British Academy's Apologia for Peer Review. (September 4, 2007)

      The Guardian reports the British Academy, the UK's national academy for the humanities and social sciences, today issued a report in support of peer review with a quote of Joan Sieber, a psychologist at California State University: "One suspects that peer review is a bit like democracy - a bad system, but the best one possible."

 

According to Albert Weale, professor of government at the University of Essex and chair of the committee responsible for the report, peer review is "the essential backbone to knowledge and the crucial mechanism in maintaining its quality", while Robert Bennett, professor of geography at Cambridge University, says it is "an essential, if imperfect, practice for the humanities and social sciences".

 

And in defence of the system it responds to critics who claim peer review is biased against innovation and that journal editors "play safe" and are "friendly to their own work", the report points to universities and research councils who are increasingly awarding grants for risky, avant-garde research projects.

 

It also warns to be wary of false assumptions, i.e.: "It is important not to commit the fallacy of assuming that, because high quality will be innovative, that innovative is necessarily high quality ... other criteria include: accuracy, validity, replicability, reliability, substantively significant, authoritative and so on."

 

Marian Hobson, professor of French at Queen Mary, University of London, says: "If done properly, [peer review] entails bibliographical searches, checking of statements, repeated visits to the university library, not just to Google. Yet this kind of activity counts for nix, nothing, zilch in the research assessment exercise [in which every active researcher in every university in the UK is assessed by panels of other academics to receive grants for their research]."

 

In one suggestion the report recommends that the importance of peer reviewing should be better reflected in the research assessment exercise. "Those responsible for the management of universities and research institutes need to ensure that they ... encourage and reward peer review activity," it says.

 

It goes on: "As we conducted our review, we were struck ... by the extent to which there is little attention to training in peer review. Training is important, not just in itself, but because of the privileged position that peer reviewers enjoy.

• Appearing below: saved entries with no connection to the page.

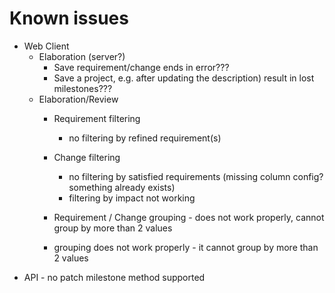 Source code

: # Known issues
- Web Client
  - Elaboration (server?)
    - Save requirement/change ends in error???
    - Save a project, e.g. after updating the description) result in lost milestones???
  - Elaboration/Review
    - Requirement filtering
      - no filtering by refined requirement(s)
    - Change filtering 
      - no filtering by satisfied requirements (missing column config? something already exists)
      - filtering by impact not working
    - Requirement / Change grouping - does not work properly, cannot group by more than 2 values

    - grouping does not work properly - it cannot group by more than 2 values
- API - no patch milestone method supported


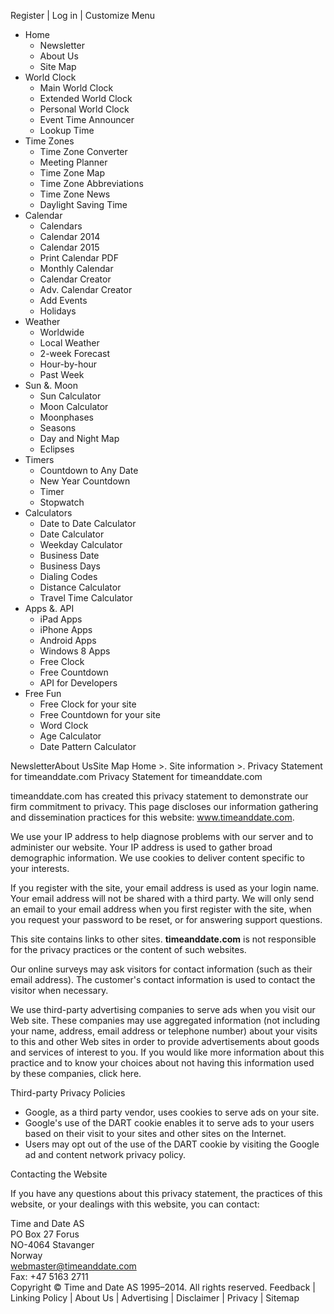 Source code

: Register | Log in | Customize Menu

*   Home
    *   Newsletter
    *   About Us
    *   Site Map
*   World Clock
    *   Main World Clock
    *   Extended World Clock
    *   Personal World Clock
    *   Event Time Announcer
    *   Lookup Time
*   Time Zones
    *   Time Zone Converter
    *   Meeting Planner
    *   Time Zone Map
    *   Time Zone Abbreviations
    *   Time Zone News
    *   Daylight Saving Time
*   Calendar
    *   Calendars
    *   Calendar 2014
    *   Calendar 2015
    *   Print Calendar PDF
    *   Monthly Calendar
    *   Calendar Creator
    *   Adv. Calendar Creator
    *   Add Events
    *   Holidays
*   Weather
    *   Worldwide
    *   Local Weather
    *   2-week Forecast
    *   Hour-by-hour
    *   Past Week
*   Sun &. Moon
    *   Sun Calculator
    *   Moon Calculator
    *   Moonphases
    *   Seasons
    *   Day and Night Map
    *   Eclipses
*   Timers
    *   Countdown to Any Date
    *   New Year Countdown
    *   Timer
    *   Stopwatch
*   Calculators
    *   Date to Date Calculator
    *   Date Calculator
    *   Weekday Calculator
    *   Business Date
    *   Business Days
    *   Dialing Codes
    *   Distance Calculator
    *   Travel Time Calculator
*   Apps &. API
    *   iPad Apps
    *   iPhone Apps
    *   Android Apps
    *   Windows 8 Apps
    *   Free Clock
    *   Free Countdown
    *   API for Developers
*   Free Fun
    *   Free Clock for your site
    *   Free Countdown for your site
    *   Word Clock
    *   Age Calculator
    *   Date Pattern Calculator

NewsletterAbout UsSite Map Home >. Site information >. Privacy Statement for timeanddate.com Privacy Statement for timeanddate.com

timeanddate.com has created this privacy statement to demonstrate our firm commitment to privacy. This page discloses our information gathering and dissemination practices for this website: www.timeanddate.com.

We use your IP address to help diagnose problems with our server and to administer our website. Your IP address is used to gather broad demographic information. We use cookies to deliver content specific to your interests.

If you register with the site, your email address is used as your login name. Your email address will not be shared with a third party. We will only send an email to your email address when you first register with the site, when you request your password to be reset, or for answering support questions.

This site contains links to other sites. **timeanddate.com** is not responsible for the privacy practices or the content of such websites.

Our online surveys may ask visitors for contact information (such as their email address). The customer's contact information is used to contact the visitor when necessary.

We use third-party advertising companies to serve ads when you visit our Web site. These companies may use aggregated information (not including your name, address, email address or telephone number) about your visits to this and other Web sites in order to provide advertisements about goods and services of interest to you. If you would like more information about this practice and to know your choices about not having this information used by these companies, click here.

Third-party Privacy Policies

*   Google, as a third party vendor, uses cookies to serve ads on your site.
*   Google's use of the DART cookie enables it to serve ads to your users based on their visit to your sites and other sites on the Internet.
*   Users may opt out of the use of the DART cookie by visiting the Google ad and content network privacy policy.

Contacting the Website

If you have any questions about this privacy statement, the practices of this website, or your dealings with this website, you can contact:

Time and Date AS  
PO Box 27 Forus  
NO-4064 Stavanger  
Norway  
webmaster@timeanddate.com  
Fax: +47 5163 2711  
Copyright © Time and Date AS 1995–2014. All rights reserved. Feedback | Linking Policy | About Us | Advertising | Disclaimer | Privacy | Sitemap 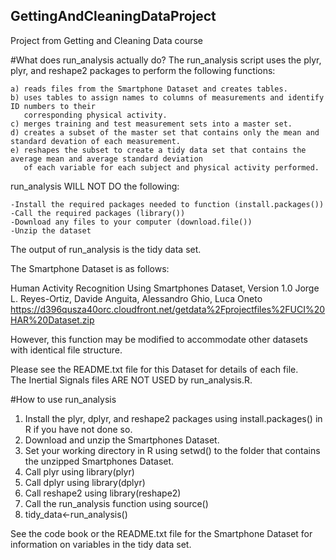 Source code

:## GettingAndCleaningDataProject
Project from Getting and Cleaning Data course

#What does run_analysis actually do?
The run_analysis script uses the plyr, plyr, and reshape2 packages to perform the following functions:

    a) reads files from the Smartphone Dataset and creates tables.
    b) uses tables to assign names to columns of measurements and identify ID numbers to their 
       corresponding physical activity.
    c) merges training and test measurement sets into a master set.
    d) creates a subset of the master set that contains only the mean and standard devation of each measurement.
    e) reshapes the subset to create a tidy data set that contains the average mean and average standard deviation
       of each variable for each subject and physical activity performed.

run_analysis WILL NOT DO the following:

    -Install the required packages needed to function (install.packages())
    -Call the required packages (library())
    -Download any files to your computer (download.file())
    -Unzip the dataset

The output of run_analysis is the tidy data set.       

The Smartphone Dataset is as follows:

Human Activity Recognition Using Smartphones Dataset, Version 1.0 
Jorge L. Reyes-Ortiz, Davide Anguita, Alessandro Ghio, Luca Oneto 
https://d396qusza40orc.cloudfront.net/getdata%2Fprojectfiles%2FUCI%20HAR%20Dataset.zip

However, this function may be modified to accommodate other datasets with identical
file structure.

Please see the README.txt file for this Dataset for details of each file.  
The Inertial Signals files ARE NOT USED by run_analysis.R.

#How to use run_analysis
1. Install the plyr, dplyr, and reshape2 packages using install.packages() in R if you have not done so.
2. Download and unzip the Smartphones Dataset.
3. Set your working directory in R using setwd() to the folder that contains the unzipped Smartphones Dataset.
4. Call plyr using library(plyr)
5. Call dplyr using library(dplyr)
6. Call reshape2 using library(reshape2)
7. Call the run_analysis function using source()
8. tidy_data<-run_analysis()

See the code book or the README.txt file for the Smartphone Dataset for information on variables
in the tidy data set.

"By virtue of reading a paper, reviewers can acquire access to original data sets, new empirical results or innovative conceptual work. In the business world, these would count as commercial secrets. In the academic world, the ethos is that reviewers are part of the gatekeeping system, the ultimate rationale of which is the fast and efficient dissemination of research findings.

"The integrity of the peer review system is therefore of great importance. One of the ways in which that integrity is maintained is through its dependence upon professional and unselfish motivations, and this in turn suggests the importance of training in the professional and ethical conventions of the practice."

 

The British Academy reports concludes with a warning to the government: plans to overhaul the way research is assessed after next year will change peer review for the worse, especially in the humanities.

 

And Marian Hobson says: "Metrics [which is expected to be the backbone of Britain's RAE after 2008] is helpful in giving a kind of overview measured in terms of items. A bit like a waistline measurement. It doesn't give much of an idea of whether they are slim or fat, unless they are at the extreme ends of the spectrum."